The primary and secondary windings of an ideal transformer would have zero resistance. However, copper wire has a certain amount of resistance.

Therefore, the primary and secondary windings have certain DC resistance values. The winding resistance of a coil can be measured with an ohmmeter.

This DC resistance is undesirable because it produces an I2R loss in transformer operation and reduces the efficiency of the transformer. The I2R power loss due to the DC winding resistance of the primary and secondary coils is called the copper loss of the transformer.

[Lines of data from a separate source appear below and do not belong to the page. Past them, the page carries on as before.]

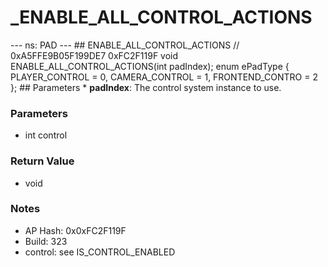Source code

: # _ENABLE_ALL_CONTROL_ACTIONS

--- ns: PAD --- ## ENABLE_ALL_CONTROL_ACTIONS  // 0xA5FFE9B05F199DE7 0xFC2F119F void ENABLE_ALL_CONTROL_ACTIONS(int padIndex);  enum ePadType { PLAYER_CONTROL = 0, CAMERA_CONTROL = 1, FRONTEND_CONTRO = 2 };  ## Parameters * **padIndex**: The control system instance to use.

### Parameters
* int control

### Return Value
* void

### Notes
* AP Hash: 0x0xFC2F119F
* Build: 323
* control: see IS_CONTROL_ENABLED

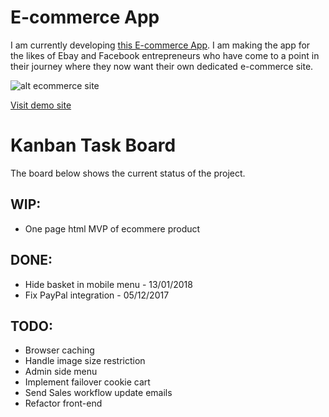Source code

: # E-commerce App
I am currently developing [this E-commerce App](http://openjdk-app-commerce.193b.starter-ca-central-1.openshiftapps.com/shop/women/).  I am making the app for the likes of Ebay and Facebook entrepreneurs who have come to a point in their journey where they now want their own dedicated e-commerce site.

![alt ecommerce site](http://ahoque.org/category-page.png)

[Visit demo site](http://openjdk-app-commerce.193b.starter-ca-central-1.openshiftapps.com/shop/women/)

# Kanban Task Board
The board below shows the current status of the project.

## WIP:
* One page html MVP of ecommere product 

## DONE:
* Hide basket in mobile menu - 13/01/2018
* Fix PayPal integration - 05/12/2017 

## TODO:
* Browser caching
* Handle image size restriction
* Admin side menu
* Implement failover cookie cart
* Send Sales workflow update emails
* Refactor front-end

   
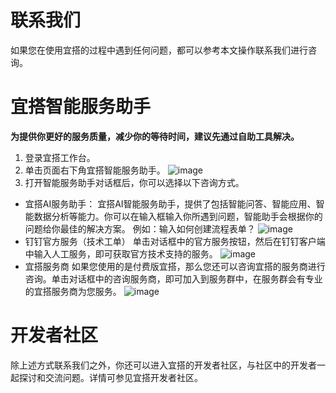 # 联系我们
如果您在使用宜搭的过程中遇到任何问题，都可以参考本文操作联系我们进行咨询。

# 宜搭智能服务助手
**为提供你更好的服务质量，减少你的等待时间，建议先通过自助工具解决。**

1. 登录宜搭工作台。
2. 单击页面右下角宜搭智能服务助手。
  ![image](https://github.com/guoxiangdage/developer-site/assets/114391317/ff707592-c24e-44ba-96d8-fcd1a6d6f26b)
4. 打开智能服务助手对话框后，你可以选择以下咨询方式。
  - 宜搭AI服务助手：
    宜搭AI智能服务助手，提供了包括智能问答、智能应用、智能数据分析等能力。你可以在输入框输入你所遇到问题，智能助手会根据你的问题给你最佳的解决方案。
    例如：输入如何创建流程表单？
    ![image](https://github.com/guoxiangdage/developer-site/assets/114391317/56ce8f68-4ed8-4036-b40b-a80a42200542)
  - 钉钉官方服务（技术工单）
    单击对话框中的官方服务按钮，然后在钉钉客户端中输入人工服务，即可获取官方技术支持的服务。
    ![image](https://github.com/guoxiangdage/developer-site/assets/114391317/376dd9d0-a272-46ed-a8a2-adcbab9059af)
  - 宜搭服务商
    如果您使用的是付费版宜搭，那么您还可以咨询宜搭的服务商进行咨询。单击对话框中的咨询服务商，即可加入到服务群中，在服务群会有专业的宜搭服务商为您服务。
    ![image](https://github.com/guoxiangdage/developer-site/assets/114391317/fadcef33-e9b7-4a93-903d-6c21b99f89ca)
# 开发者社区
除上述方式联系我们之外，你还可以进入宜搭的开发者社区，与社区中的开发者一起探讨和交流问题。详情可参见宜搭开发者社区。

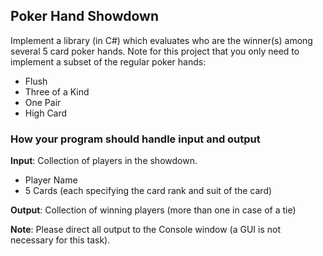 
## Poker Hand Showdown
Implement a library (in C#) which evaluates who are the winner(s) among several 5 card poker hands. Note for this project that you only need to implement a subset of the regular poker hands:

* Flush* Three of a Kind* One Pair* High Card

### How your program should handle input and output
**Input**: Collection of players in the showdown.

* Player Name
* 5 Cards (each specifying the card rank and suit of the card)

**Output**: Collection of winning players (more than one in case of a tie)

**Note**: Please direct all output to the Console window (a GUI is not necessary for this task).
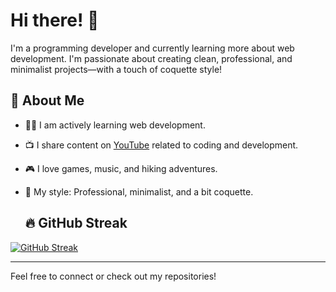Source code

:# Hi there! 👋

I'm a programming developer and currently learning more about web development. I'm passionate about creating clean, professional, and minimalist projects—with a touch of coquette style!

## 🌱 About Me
- 👩‍💻 I am actively learning web development.
- 📺 I share content on [YouTube](https://www.youtube.com/channel/UCQfiiZpEJFCluq0IYlc0x2A) related to coding and development.
- 🎮 I love games, music, and hiking adventures.
- 💼 My style: Professional, minimalist, and a bit coquette.

  ## 🔥 GitHub Streak

[![GitHub Streak](https://streak-stats.demolab.com?user=GizelNadira&theme=default)](https://git.io/streak-stats)

---

Feel free to connect or check out my repositories!
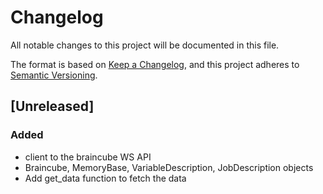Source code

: # Changelog
All notable changes to this project will be documented in this file.

The format is based on [Keep a Changelog](https://keepachangelog.com/en/1.0.0/),
and this project adheres to [Semantic Versioning](https://semver.org/spec/v2.0.0.html).

## [Unreleased]
### Added
- client to the braincube WS API
- Braincube, MemoryBase, VariableDescription, JobDescription objects
- Add get_data function to fetch the data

This copper loss can be reduced by winding the primary and secondary coils with larger wire. Of course, the DC resistance of the windings cannot be reduced to zero, although it might be so small that it can be neglected in practice.

Let us consider the AC resistance of the primary and secondary. When the secondary of an ideal transformer is open-circuited, the primary would have infinite reactance and would draw no current from an AC source.

However, a practical transformer does not have infinite primary reactance, although this reactance is very high in the case of an efficient transformer. Therefore, the primary of an efficient transformer draws a slight amount of AC current from the source when the secondary is open-circuited. This is called the no load current.

The no-load current is not quite 90◦ out of phase with the primary voltage because a practical transformer has copper loss and core loss. These losses consume a small amount of power from the source.

It follows from previous discussion that if a resistance load is connected across the secondary terminals of a transformer, a substantial AC current is drawn by the primary. We say that the connection of the secondary load has caused the primary to have a lower value of AC resistance.

Note that this AC resistance cannot be measured with an ohmmeter; the value of the AC resistance is simply a voltage/ current ratio. It is the ratio of primary AC voltage to in-phase primary AC current.

Even an ideal transformer would have a value of primary AC resistance that depends on the value of the load connected across the secondary terminals.